▸ EXERCISE DETAILS: The exercise calls for every entry that follows to be repeated exactly.

[Extracted records]
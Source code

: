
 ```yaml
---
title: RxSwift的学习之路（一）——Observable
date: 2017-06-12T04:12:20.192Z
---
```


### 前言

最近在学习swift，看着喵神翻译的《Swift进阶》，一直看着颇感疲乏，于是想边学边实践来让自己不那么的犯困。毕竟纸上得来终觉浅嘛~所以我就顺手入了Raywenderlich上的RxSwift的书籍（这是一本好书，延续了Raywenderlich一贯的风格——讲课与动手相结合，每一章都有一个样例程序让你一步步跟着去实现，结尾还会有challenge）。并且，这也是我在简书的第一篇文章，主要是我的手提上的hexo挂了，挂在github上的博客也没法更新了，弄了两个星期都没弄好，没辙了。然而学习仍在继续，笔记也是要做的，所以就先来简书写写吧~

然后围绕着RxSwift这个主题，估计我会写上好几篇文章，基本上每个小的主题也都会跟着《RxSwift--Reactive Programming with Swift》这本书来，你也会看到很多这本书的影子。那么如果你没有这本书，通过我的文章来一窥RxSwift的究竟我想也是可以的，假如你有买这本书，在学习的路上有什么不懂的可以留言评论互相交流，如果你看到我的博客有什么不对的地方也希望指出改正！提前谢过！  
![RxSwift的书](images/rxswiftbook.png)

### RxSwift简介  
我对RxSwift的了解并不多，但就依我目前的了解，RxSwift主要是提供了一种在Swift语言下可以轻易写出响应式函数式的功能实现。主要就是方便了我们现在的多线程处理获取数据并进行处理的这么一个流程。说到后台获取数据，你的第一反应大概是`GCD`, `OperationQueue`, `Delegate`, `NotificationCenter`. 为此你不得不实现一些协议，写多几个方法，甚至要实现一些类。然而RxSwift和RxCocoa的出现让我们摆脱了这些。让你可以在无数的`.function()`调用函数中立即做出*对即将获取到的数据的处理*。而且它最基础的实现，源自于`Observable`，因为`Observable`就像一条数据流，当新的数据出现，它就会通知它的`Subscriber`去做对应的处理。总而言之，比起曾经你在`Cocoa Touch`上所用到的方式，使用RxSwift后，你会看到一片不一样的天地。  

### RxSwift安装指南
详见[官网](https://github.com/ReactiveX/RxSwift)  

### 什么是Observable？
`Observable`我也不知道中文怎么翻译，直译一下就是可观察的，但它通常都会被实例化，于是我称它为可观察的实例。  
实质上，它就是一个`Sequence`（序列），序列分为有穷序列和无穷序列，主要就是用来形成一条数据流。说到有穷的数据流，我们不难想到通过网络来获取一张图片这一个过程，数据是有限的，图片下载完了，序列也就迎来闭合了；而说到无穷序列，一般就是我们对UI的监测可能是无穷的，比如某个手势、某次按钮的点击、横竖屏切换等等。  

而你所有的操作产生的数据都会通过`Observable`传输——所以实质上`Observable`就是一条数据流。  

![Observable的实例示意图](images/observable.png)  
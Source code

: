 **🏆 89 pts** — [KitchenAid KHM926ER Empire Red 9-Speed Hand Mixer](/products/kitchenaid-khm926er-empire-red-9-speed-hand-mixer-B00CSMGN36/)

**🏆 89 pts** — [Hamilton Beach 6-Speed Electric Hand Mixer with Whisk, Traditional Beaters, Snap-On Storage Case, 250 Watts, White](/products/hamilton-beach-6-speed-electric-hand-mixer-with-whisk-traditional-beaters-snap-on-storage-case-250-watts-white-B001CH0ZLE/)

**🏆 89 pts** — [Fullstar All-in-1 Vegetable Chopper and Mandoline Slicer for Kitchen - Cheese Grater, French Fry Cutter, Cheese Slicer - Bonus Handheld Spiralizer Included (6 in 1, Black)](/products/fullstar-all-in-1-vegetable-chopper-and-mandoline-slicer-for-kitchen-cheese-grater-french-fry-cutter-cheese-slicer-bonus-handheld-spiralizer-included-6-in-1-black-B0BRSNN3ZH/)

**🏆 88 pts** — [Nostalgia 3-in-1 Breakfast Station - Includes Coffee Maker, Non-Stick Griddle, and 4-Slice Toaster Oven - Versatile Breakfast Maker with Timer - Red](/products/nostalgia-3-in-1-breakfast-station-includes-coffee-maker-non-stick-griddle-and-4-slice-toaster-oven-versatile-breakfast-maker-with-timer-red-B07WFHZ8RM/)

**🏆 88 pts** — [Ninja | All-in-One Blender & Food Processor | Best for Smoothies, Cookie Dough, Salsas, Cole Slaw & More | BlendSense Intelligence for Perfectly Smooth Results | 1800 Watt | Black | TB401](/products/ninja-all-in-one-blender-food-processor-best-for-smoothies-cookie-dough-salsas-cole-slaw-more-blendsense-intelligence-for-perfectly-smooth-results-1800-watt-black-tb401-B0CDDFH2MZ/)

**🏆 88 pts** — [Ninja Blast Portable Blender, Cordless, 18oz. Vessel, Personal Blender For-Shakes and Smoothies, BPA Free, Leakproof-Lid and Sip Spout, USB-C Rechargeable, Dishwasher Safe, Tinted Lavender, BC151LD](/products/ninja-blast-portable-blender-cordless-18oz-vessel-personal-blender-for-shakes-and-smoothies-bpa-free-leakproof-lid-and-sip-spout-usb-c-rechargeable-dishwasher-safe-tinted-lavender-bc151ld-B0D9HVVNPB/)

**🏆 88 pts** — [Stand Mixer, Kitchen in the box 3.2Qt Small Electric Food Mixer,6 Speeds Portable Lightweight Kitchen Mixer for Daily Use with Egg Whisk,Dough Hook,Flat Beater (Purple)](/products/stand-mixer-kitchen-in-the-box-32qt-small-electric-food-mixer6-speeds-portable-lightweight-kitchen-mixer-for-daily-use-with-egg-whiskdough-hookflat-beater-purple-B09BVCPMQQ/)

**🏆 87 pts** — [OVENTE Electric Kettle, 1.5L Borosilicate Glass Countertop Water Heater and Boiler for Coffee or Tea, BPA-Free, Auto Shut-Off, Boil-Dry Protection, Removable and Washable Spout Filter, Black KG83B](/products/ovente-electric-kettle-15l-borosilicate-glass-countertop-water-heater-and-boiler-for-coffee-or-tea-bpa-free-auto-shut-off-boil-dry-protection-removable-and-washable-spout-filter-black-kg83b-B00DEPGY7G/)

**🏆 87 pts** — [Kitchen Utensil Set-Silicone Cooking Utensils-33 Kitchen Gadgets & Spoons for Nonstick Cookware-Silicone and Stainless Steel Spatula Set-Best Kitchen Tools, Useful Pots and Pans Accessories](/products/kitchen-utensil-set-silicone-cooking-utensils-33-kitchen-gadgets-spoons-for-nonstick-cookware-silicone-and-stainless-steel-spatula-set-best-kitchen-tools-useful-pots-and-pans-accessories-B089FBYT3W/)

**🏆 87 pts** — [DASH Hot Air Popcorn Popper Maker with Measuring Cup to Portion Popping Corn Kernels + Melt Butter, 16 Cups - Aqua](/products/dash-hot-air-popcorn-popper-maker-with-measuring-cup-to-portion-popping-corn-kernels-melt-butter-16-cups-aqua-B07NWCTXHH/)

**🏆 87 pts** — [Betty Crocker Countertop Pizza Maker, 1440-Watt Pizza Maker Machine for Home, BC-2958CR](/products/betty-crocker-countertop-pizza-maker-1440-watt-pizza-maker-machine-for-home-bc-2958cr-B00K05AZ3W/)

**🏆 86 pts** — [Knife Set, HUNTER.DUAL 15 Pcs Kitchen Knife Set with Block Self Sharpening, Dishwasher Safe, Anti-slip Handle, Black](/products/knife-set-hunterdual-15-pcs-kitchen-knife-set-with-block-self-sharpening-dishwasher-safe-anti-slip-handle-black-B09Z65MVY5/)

▸ ANSWER SECTION:
Source code

:
 ```yaml
---
title: RxSwift的学习之路（一）——Observable
date: 2017-06-12T04:12:20.192Z
---
```


### 前言

最近在学习swift，看着喵神翻译的《Swift进阶》，一直看着颇感疲乏，于是想边学边实践来让自己不那么的犯困。毕竟纸上得来终觉浅嘛~所以我就顺手入了Raywenderlich上的RxSwift的书籍（这是一本好书，延续了Raywenderlich一贯的风格——讲课与动手相结合，每一章都有一个样例程序让你一步步跟着去实现，结尾还会有challenge）。并且，这也是我在简书的第一篇文章，主要是我的手提上的hexo挂了，挂在github上的博客也没法更新了，弄了两个星期都没弄好，没辙了。然而学习仍在继续，笔记也是要做的，所以就先来简书写写吧~

然后围绕着RxSwift这个主题，估计我会写上好几篇文章，基本上每个小的主题也都会跟着《RxSwift--Reactive Programming with Swift》这本书来，你也会看到很多这本书的影子。那么如果你没有这本书，通过我的文章来一窥RxSwift的究竟我想也是可以的，假如你有买这本书，在学习的路上有什么不懂的可以留言评论互相交流，如果你看到我的博客有什么不对的地方也希望指出改正！提前谢过！  
![RxSwift的书](images/rxswiftbook.png)

### RxSwift简介  
我对RxSwift的了解并不多，但就依我目前的了解，RxSwift主要是提供了一种在Swift语言下可以轻易写出响应式函数式的功能实现。主要就是方便了我们现在的多线程处理获取数据并进行处理的这么一个流程。说到后台获取数据，你的第一反应大概是`GCD`, `OperationQueue`, `Delegate`, `NotificationCenter`. 为此你不得不实现一些协议，写多几个方法，甚至要实现一些类。然而RxSwift和RxCocoa的出现让我们摆脱了这些。让你可以在无数的`.function()`调用函数中立即做出*对即将获取到的数据的处理*。而且它最基础的实现，源自于`Observable`，因为`Observable`就像一条数据流，当新的数据出现，它就会通知它的`Subscriber`去做对应的处理。总而言之，比起曾经你在`Cocoa Touch`上所用到的方式，使用RxSwift后，你会看到一片不一样的天地。  

### RxSwift安装指南
详见[官网](https://github.com/ReactiveX/RxSwift)  

### 什么是Observable？
`Observable`我也不知道中文怎么翻译，直译一下就是可观察的，但它通常都会被实例化，于是我称它为可观察的实例。  
实质上，它就是一个`Sequence`（序列），序列分为有穷序列和无穷序列，主要就是用来形成一条数据流。说到有穷的数据流，我们不难想到通过网络来获取一张图片这一个过程，数据是有限的，图片下载完了，序列也就迎来闭合了；而说到无穷序列，一般就是我们对UI的监测可能是无穷的，比如某个手势、某次按钮的点击、横竖屏切换等等。  

而你所有的操作产生的数据都会通过`Observable`传输——所以实质上`Observable`就是一条数据流。  

![Observable的实例示意图](images/observable.png)  
Source code

: **🏆 89 pts** — [KitchenAid KHM926ER Empire Red 9-Speed Hand Mixer](/products/kitchenaid-khm926er-empire-red-9-speed-hand-mixer-B00CSMGN36/)

**🏆 89 pts** — [Hamilton Beach 6-Speed Electric Hand Mixer with Whisk, Traditional Beaters, Snap-On Storage Case, 250 Watts, White](/products/hamilton-beach-6-speed-electric-hand-mixer-with-whisk-traditional-beaters-snap-on-storage-case-250-watts-white-B001CH0ZLE/)

**🏆 89 pts** — [Fullstar All-in-1 Vegetable Chopper and Mandoline Slicer for Kitchen - Cheese Grater, French Fry Cutter, Cheese Slicer - Bonus Handheld Spiralizer Included (6 in 1, Black)](/products/fullstar-all-in-1-vegetable-chopper-and-mandoline-slicer-for-kitchen-cheese-grater-french-fry-cutter-cheese-slicer-bonus-handheld-spiralizer-included-6-in-1-black-B0BRSNN3ZH/)

**🏆 88 pts** — [Nostalgia 3-in-1 Breakfast Station - Includes Coffee Maker, Non-Stick Griddle, and 4-Slice Toaster Oven - Versatile Breakfast Maker with Timer - Red](/products/nostalgia-3-in-1-breakfast-station-includes-coffee-maker-non-stick-griddle-and-4-slice-toaster-oven-versatile-breakfast-maker-with-timer-red-B07WFHZ8RM/)

**🏆 88 pts** — [Ninja | All-in-One Blender & Food Processor | Best for Smoothies, Cookie Dough, Salsas, Cole Slaw & More | BlendSense Intelligence for Perfectly Smooth Results | 1800 Watt | Black | TB401](/products/ninja-all-in-one-blender-food-processor-best-for-smoothies-cookie-dough-salsas-cole-slaw-more-blendsense-intelligence-for-perfectly-smooth-results-1800-watt-black-tb401-B0CDDFH2MZ/)

**🏆 88 pts** — [Ninja Blast Portable Blender, Cordless, 18oz. Vessel, Personal Blender For-Shakes and Smoothies, BPA Free, Leakproof-Lid and Sip Spout, USB-C Rechargeable, Dishwasher Safe, Tinted Lavender, BC151LD](/products/ninja-blast-portable-blender-cordless-18oz-vessel-personal-blender-for-shakes-and-smoothies-bpa-free-leakproof-lid-and-sip-spout-usb-c-rechargeable-dishwasher-safe-tinted-lavender-bc151ld-B0D9HVVNPB/)

**🏆 88 pts** — [Stand Mixer, Kitchen in the box 3.2Qt Small Electric Food Mixer,6 Speeds Portable Lightweight Kitchen Mixer for Daily Use with Egg Whisk,Dough Hook,Flat Beater (Purple)](/products/stand-mixer-kitchen-in-the-box-32qt-small-electric-food-mixer6-speeds-portable-lightweight-kitchen-mixer-for-daily-use-with-egg-whiskdough-hookflat-beater-purple-B09BVCPMQQ/)

**🏆 87 pts** — [OVENTE Electric Kettle, 1.5L Borosilicate Glass Countertop Water Heater and Boiler for Coffee or Tea, BPA-Free, Auto Shut-Off, Boil-Dry Protection, Removable and Washable Spout Filter, Black KG83B](/products/ovente-electric-kettle-15l-borosilicate-glass-countertop-water-heater-and-boiler-for-coffee-or-tea-bpa-free-auto-shut-off-boil-dry-protection-removable-and-washable-spout-filter-black-kg83b-B00DEPGY7G/)

**🏆 87 pts** — [Kitchen Utensil Set-Silicone Cooking Utensils-33 Kitchen Gadgets & Spoons for Nonstick Cookware-Silicone and Stainless Steel Spatula Set-Best Kitchen Tools, Useful Pots and Pans Accessories](/products/kitchen-utensil-set-silicone-cooking-utensils-33-kitchen-gadgets-spoons-for-nonstick-cookware-silicone-and-stainless-steel-spatula-set-best-kitchen-tools-useful-pots-and-pans-accessories-B089FBYT3W/)

**🏆 87 pts** — [DASH Hot Air Popcorn Popper Maker with Measuring Cup to Portion Popping Corn Kernels + Melt Butter, 16 Cups - Aqua](/products/dash-hot-air-popcorn-popper-maker-with-measuring-cup-to-portion-popping-corn-kernels-melt-butter-16-cups-aqua-B07NWCTXHH/)

**🏆 87 pts** — [Betty Crocker Countertop Pizza Maker, 1440-Watt Pizza Maker Machine for Home, BC-2958CR](/products/betty-crocker-countertop-pizza-maker-1440-watt-pizza-maker-machine-for-home-bc-2958cr-B00K05AZ3W/)

**🏆 86 pts** — [Knife Set, HUNTER.DUAL 15 Pcs Kitchen Knife Set with Block Self Sharpening, Dishwasher Safe, Anti-slip Handle, Black](/products/knife-set-hunterdual-15-pcs-kitchen-knife-set-with-block-self-sharpening-dishwasher-safe-anti-slip-handle-black-B09Z65MVY5/)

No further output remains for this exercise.